I literally LOLed when I read the "fancy new OOP" bit. But yeah, that's demoscene for you :)
As I said, the only "bad design decision" I tried to circumvent with the whole reference tracking stuff is "people making mistakes". Sound effects behave a bit differently than most other stuff you have to deal with in game programming, because they're much more dynamic and get created, deleted, forgotten about and modified all the time, all while it's YOU as game programmer who has a reference to it. And sometimes people forget to check for stale references in all of the many places you would have o check for them.
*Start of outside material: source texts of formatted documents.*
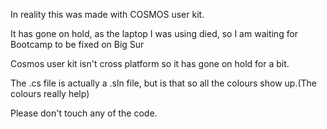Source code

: In reality this was made with COSMOS user kit.

It has  gone on hold, as the laptop I was using died, so I am waiting for Bootcamp to be fixed on Big Sur

Cosmos user kit isn't cross platform so it has gone on hold for a bit.

The .cs file is actually a .sln file, but is that so all the colours show up.(The colours really help)

Please don't touch any of the code.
Point is: Programmers ARE sloppy and make mistakes, even the very best ones such as you and I [<- well hidden irony]. You can deny this simple fact as long as you want, but I prefer a system that handles the occasional game programmer fuckup gracefully any time over a system that throws a null pointer exception while the game is in the console manufacturer's approval process and the tester skipped between two menu screens just in the ONE millisecond that triggered a bug (and therefore passed in-house QA for months).
"good design" is a very important thing to have, but things in the real world sometimes work differently.
And if you try to translate the above post into something that at least resembles actual English, you might even understand me! Haha!
I don't imagine programmers are perfect ;). And I'm not dismissing things like GC as "an easy way out for the sloppy programmer" or anything. It could well be that GC built into the language is just the natural evolution of what everyone's doing anyway with their own code, same as the way more and more programmers discovered the benefits of grouping together data structures and functions (etc. etc.), which I guess ultimately lead to a standard notion of object-orientation that found its way into compilers.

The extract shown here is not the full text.